1) Tu es l’auteur d’un ouvrage important sur la relégation. Qu’est-ce qui t’as poussé à écrire À perpétuité ? Tu as aussi longuement préfacé en 2011 le livre Les derniers forçats chez les éditions Albache. En quoi les souvenirs d’Henry Marty et de Philippe Martinez t’ont-ils paru fondamentaux ?
Tout d’abord, merci pour cet accueil sur ton site. À perpétuité. Relégués au bagne de Guyane (Vendémiaire, 2013) est tiré de ma thèse d’histoire que j’ai soutenue à l’École des Hautes Études en Sciences Sociales en 2009, sous la direction de Gérard Noiriel.

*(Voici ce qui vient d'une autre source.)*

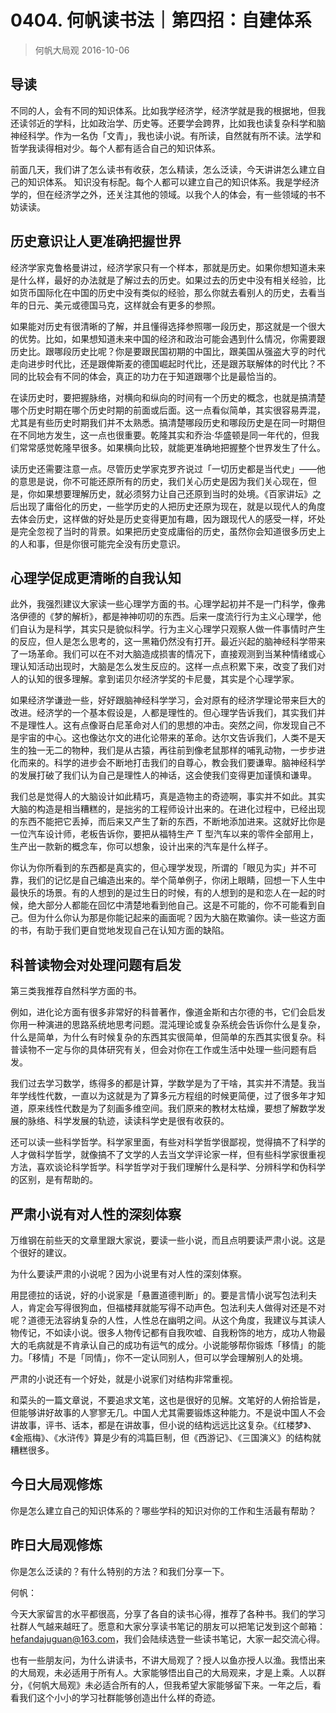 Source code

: # 0404. 何帆读书法｜第四招：自建体系
> 何帆大局观
2016-10-06

## 导读
不同的人，会有不同的知识体系。比如我学经济学，经济学就是我的根据地，但我还读邻近的学科，比如政治学、历史等。还要学会跨界，比如我也读复杂科学和脑神经科学。作为一名伪「文青」，我也读小说。有所读，自然就有所不读。法学和哲学我读得相对少。每个人都有适合自己的知识体系。

前面几天，我们讲了怎么读书有收获，怎么精读，怎么泛读，今天讲讲怎么建立自己的知识体系。 知识没有标配。每个人都可以建立自己的知识体系。我是学经济学的，但在经济学之外，还关注其他的领域。以我个人的体会，有一些领域的书不妨读读。

## 历史意识让人更准确把握世界
经济学家克鲁格曼讲过，经济学家只有一个样本，那就是历史。如果你想知道未来是什么样，最好的办法就是了解过去的历史。如果过去的历史中没有相关经验，比如货币国际化在中国的历史中没有类似的经验，那么你就去看别人的历史，去看当年的日元、美元或德国马克，这样就会有更多的参照。

如果能对历史有很清晰的了解，并且懂得选择参照哪一段历史，那这就是一个很大的优势。比如，如果想知道未来中国的经济和政治可能会遇到什么情况，你需要跟历史比。跟哪段历史比呢？你是要跟民国初期的中国比，跟美国从强盗大亨的时代走向进步时代比，还是跟俾斯麦的德国崛起时代比，还是跟苏联解体的时代比？不同的比较会有不同的体会，真正的功力在于知道跟哪个比是最恰当的。

在读历史时，要把握脉络，对横向和纵向的时间有一个历史的概念，也就是搞清楚哪个历史时期在哪个历史时期的前面或后面。这一点看似简单，其实很容易弄混，尤其是有些历史时期我们并不太熟悉。搞清楚哪段历史和哪段历史是在同一时期但在不同地方发生，这一点也很重要。乾隆其实和乔治·华盛顿是同一年代的，但我们常常感觉乾隆早很多。如果横向比较，就能更准确地把握整个世界发生了什么。

读历史还需要注意一点。尽管历史学家克罗齐说过「一切历史都是当代史」——他的意思是说，你不可能还原所有的历史，我们关心历史是因为我们关心现在，但是，你如果想要理解历史，就必须努力让自己还原到当时的处境。《百家讲坛》之后出现了庸俗化的历史，一些学历史的人把历史还原为现在，就是以现代人的角度去体会历史，这样做的好处是历史变得更加有趣，因为跟现代人的感受一样，坏处是完全忽视了当时的背景。如果把历史变成庸俗的历史，虽然你会知道很多历史上的人和事，但是你很可能完全没有历史意识。

## 心理学促成更清晰的自我认知
此外，我强烈建议大家读一些心理学方面的书。心理学起初并不是一门科学，像弗洛伊德的《梦的解析》，都是神神叨叨的东西。后来一度流行行为主义心理学，他们自认为是科学，其实只是貌似科学。行为主义心理学只观察人做一件事情时产生的反应，但人是怎么思考的，这一黑箱仍然没有打开。最近兴起的脑神经科学带来了一场革命。我们可以在不对大脑造成损害的情况下，直接观测到当某种情绪或心理认知活动出现时，大脑是怎么发生反应的。这样一点点积累下来，改变了我们对人的认知的很多理解。拿到诺贝尔经济学奖的卡尼曼，其实是个心理学家。

如果经济学谦逊一些，好好跟脑神经科学学习，会对原有的经济学理论带来巨大的改进。经济学的一个基本假设是，人都是理性的。但心理学告诉我们，其实我们并不是理性人。这有点像哥白尼革命对人们的思想的冲击。突然之间，你发现自己不是宇宙的中心。这也像达尔文的进化论带来的革命。达尔文告诉我们，人类不是天生的独一无二的物种，我们是从古猿，再往前到像老鼠那样的哺乳动物，一步步进化而来的。科学的进步会不断地打击我们的自尊心，教会我们要谦卑。脑神经科学的发展打破了我们认为自己是理性人的神话，这会使我们变得更加谨慎和谦卑。

我们总是觉得人的大脑设计如此精巧，真是造物主的奇迹啊，事实并不如此。其实大脑的构造是相当糟糕的，是拙劣的工程师设计出来的。在进化过程中，已经出现的东西不能把它丢掉，而后来又产生了新的东西，不断地添加进来。这就好比你是一位汽车设计师，老板告诉你，要把从福特生产 T 型汽车以来的零件全部用上，生产出一款新的概念车，你可以想象，设计出来的汽车是什么样子。

你认为你所看到的东西都是真实的，但心理学发现，所谓的「眼见为实」并不可靠，我们的记忆是自己编造出来的。举个简单例子，你闭上眼睛，回想一下人生中最快乐的场景。有的人想到的是过生日的时候，有的人想到的是和恋人在一起的时候，绝大部分人都能在回忆中清楚地看到他自己。这是不可能的，你不可能看到自己。但为什么你认为那是你能记起来的画面呢？因为大脑在欺骗你。读一些这方面的书，有助于我们更自觉地发现自己在认知方面的缺陷。

## 科普读物会对处理问题有启发
第三类我推荐自然科学方面的书。

例如，进化论方面有很多非常好的科普著作，像道金斯和古尔德的书，它们会启发你用一种演进的思路系统地思考问题。混沌理论或复杂系统会告诉你什么是复杂，什么是简单，为什么有时候复杂的东西其实很简单，但简单的东西其实很复杂。科普读物不一定与你的具体研究有关，但会对你在工作或生活中处理一些问题有启发。

我们过去学习数学，练得多的都是计算，学数学是为了干啥，其实并不清楚。我当年学线性代数，一直以为这就是为了算多元方程组的时候更简便，过了很多年才知道，原来线性代数是为了刻画多维空间。我们原来的教材太枯燥，要想了解数学发展的脉络、科学发展的轨迹，读读科学史是很有收获的。

还可以读一些科学哲学。科学家里面，有些对科学哲学很鄙视，觉得搞不了科学的人才做科学哲学，就像搞不了文学的人去当文学评论家一样，但有些科学家很重视方法，喜欢谈论科学哲学。科学哲学对于我们理解什么是科学、分辨科学和伪科学的区别，是有帮助的。

## 严肃小说有对人性的深刻体察
万维钢在前些天的文章里跟大家说，要读一些小说，而且点明要读严肃小说。这是个很好的建议。

为什么要读严肃的小说呢？因为小说里有对人性的深刻体察。

用昆德拉的话说，好的小说家是「悬置道德判断」的。要是言情小说写包法利夫人，肯定会写得很狗血，但福楼拜就能写得不动声色。包法利夫人做得对还是不对呢？道德无法容纳复杂的人性，人性总在幽明之间。从这个角度，我建议与其读人物传记，不如读小说。很多人物传记都有自我吹嘘、自我粉饰的地方，成功人物最大的毛病就是不肯承认自己的成功有运气的成分。小说能够帮你锻炼「移情」的能力。「移情」不是「同情」，你不一定认同别人，但可以学会理解别人的处境。

严肃的小说还有一个好处，就是小说家们对结构非常重视。

和菜头的一篇文章说，不要追求文笔，这也是很好的见解。文笔好的人俯拾皆是，但能够讲好故事的人寥寥无几。中国人尤其需要锻炼这种能力。不是说中国人不会讲故事，评书、话本，都是在讲故事，但小说的结构远远比这复杂。《红楼梦》、《金瓶梅》、《水浒传》算是少有的鸿篇巨制，但《西游记》、《三国演义》的结构就糟糕很多。

## 今日大局观修炼
你是怎么建立自己的知识体系的？哪些学科的知识对你的工作和生活最有帮助？

## 昨日大局观修炼
你是怎么泛读的？有什么特别的方法？和我们分享一下。

何帆：

今天大家留言的水平都很高，分享了各自的读书心得，推荐了各种书。我们的学习社群人气越来越旺了。愿意和大家分享读书笔记的朋友可以把笔记发到这个邮箱：hefandajuguan@163.com，我们会陆续选登一些读书笔记，大家一起交流心得。

也有一些朋友问，为什么讲读书，不讲大局观了？授人以鱼亦授人以渔。我悟出来的大局观，未必适用于所有人。大家能够悟出自己的大局观来，才是上乘。人以群分，《何帆大局观》未必适合所有的人，但我希望大家能够留下来。一年之后，看看我们这个小小的学习社群能够创造出什么样的奇迹。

Il s’agit de l’adaptation de la deuxième partie de mon doctorat (qui en compte deux). L’écriture de cet ouvrage m’apparaissait essentiel pour permettre à un large public d’accéder à cette histoire si singulière, plutôt que de la cantonner, en l’état, à la seule disposition du public universitaire.

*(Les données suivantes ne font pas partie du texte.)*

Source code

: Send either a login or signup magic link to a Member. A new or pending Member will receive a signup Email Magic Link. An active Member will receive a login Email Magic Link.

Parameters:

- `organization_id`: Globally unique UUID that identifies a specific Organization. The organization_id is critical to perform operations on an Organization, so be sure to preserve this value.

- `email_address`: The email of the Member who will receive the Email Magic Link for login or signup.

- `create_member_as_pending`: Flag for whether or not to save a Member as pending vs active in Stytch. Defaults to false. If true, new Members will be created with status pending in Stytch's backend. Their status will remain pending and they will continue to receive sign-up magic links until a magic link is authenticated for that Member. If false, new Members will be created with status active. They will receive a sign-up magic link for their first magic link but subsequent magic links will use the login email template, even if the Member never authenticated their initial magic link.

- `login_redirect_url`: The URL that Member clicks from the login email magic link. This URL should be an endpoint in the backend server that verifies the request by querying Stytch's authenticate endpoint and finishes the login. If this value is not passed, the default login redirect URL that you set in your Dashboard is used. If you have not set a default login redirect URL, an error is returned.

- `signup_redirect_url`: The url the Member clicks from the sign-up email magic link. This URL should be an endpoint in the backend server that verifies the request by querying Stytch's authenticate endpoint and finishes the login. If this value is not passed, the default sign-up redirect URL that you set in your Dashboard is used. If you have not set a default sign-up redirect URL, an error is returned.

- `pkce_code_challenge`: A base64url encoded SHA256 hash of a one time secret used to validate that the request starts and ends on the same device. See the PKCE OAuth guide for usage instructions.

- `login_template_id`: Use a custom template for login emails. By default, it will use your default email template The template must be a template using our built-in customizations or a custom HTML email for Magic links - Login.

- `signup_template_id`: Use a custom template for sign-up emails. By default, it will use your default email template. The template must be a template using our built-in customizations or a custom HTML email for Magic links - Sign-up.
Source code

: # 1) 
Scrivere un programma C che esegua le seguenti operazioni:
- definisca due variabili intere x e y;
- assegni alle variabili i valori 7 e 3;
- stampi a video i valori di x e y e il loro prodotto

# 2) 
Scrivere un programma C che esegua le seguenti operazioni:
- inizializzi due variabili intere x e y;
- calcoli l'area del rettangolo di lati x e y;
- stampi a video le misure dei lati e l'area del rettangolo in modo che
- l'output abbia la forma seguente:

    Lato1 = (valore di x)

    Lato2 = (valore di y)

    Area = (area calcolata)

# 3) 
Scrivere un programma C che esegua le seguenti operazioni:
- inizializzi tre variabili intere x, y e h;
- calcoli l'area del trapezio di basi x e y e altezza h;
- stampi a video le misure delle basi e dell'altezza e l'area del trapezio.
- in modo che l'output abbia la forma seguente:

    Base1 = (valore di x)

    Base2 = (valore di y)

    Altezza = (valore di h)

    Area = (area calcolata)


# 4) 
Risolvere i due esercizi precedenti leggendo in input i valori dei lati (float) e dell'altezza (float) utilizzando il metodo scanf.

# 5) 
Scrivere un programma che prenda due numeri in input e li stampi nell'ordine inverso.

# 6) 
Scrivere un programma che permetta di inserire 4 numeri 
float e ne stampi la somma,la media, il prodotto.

Quant à la préface du livre Les derniers forçats, je l’ai rédigée sur la proposition de Marine Coquet. Historienne du bagne colonial de Guyane, Marine prépare un doctorat d’histoire consacré à la commune pénitentiaire de Saint-Laurent du Maroni à l’EHESS, un travail qui s’annonce très prometteur. Marine m’a fait l’honneur et l’amitié de me demander de préfacer cet ouvrage qui repose sur les témoignages inédits de deux forçats moribonds, attendant que la mort les emporte au sein de l’hôpital André-Bouron de Saint-Laurent. Ces témoignages ont été découverts par Frank Sénateur, autre historien et collectionneur passionné du bagne, aux archives du Conservatoire national des arts et métiers. Ces écrits me semblent essentiels parce qu’ils restituent au plus près les expériences sensibles de ces deux bagnards, sans que les moulinettes d’un éditeur en mal de sensationnel ou de l’administration pénitentiaire ne soient intervenues. C’est ce qui constitue leur rareté et leur intérêt. Ces anciens forçats n’ont effectivement plus rien à perdre : en fin de vie, ils n’ont à craindre ni la censure de l’administration pénitentiaire (le bagne est fermé au moment où ils écrivent), ni le chiffre des ventes de leur éditeur. De ce fait, ils peuvent laisser libre cours à leur plume, sans respecter un quelconque cadre. D’où la nécessité, pour leur compréhension, de présenter leur contexte d’écriture ainsi que les trajectoires de ces deux auteurs que j’ai pu restituer en consultant, notamment, leurs dossiers individuels conservés aux Archives nationales d’outre-mer.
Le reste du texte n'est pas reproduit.